:: Work instruction ::
Copy all lines below containing "would".
Segment Open
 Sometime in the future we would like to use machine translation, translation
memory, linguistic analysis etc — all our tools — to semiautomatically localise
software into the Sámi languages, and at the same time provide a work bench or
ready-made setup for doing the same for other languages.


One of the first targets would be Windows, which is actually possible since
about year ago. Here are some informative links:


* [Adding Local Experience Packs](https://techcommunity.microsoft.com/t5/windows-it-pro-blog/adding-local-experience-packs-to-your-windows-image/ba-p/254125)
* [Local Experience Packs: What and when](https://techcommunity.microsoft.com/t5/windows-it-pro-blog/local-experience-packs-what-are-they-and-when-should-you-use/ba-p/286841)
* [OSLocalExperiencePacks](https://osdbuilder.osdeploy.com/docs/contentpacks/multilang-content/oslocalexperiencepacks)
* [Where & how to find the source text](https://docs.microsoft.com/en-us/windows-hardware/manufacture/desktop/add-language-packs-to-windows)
Segment Closed
:: Problem solution ::
 Sometime in the future we would like to use machine translation, translation
One of the first targets would be Windows, which is actually possible since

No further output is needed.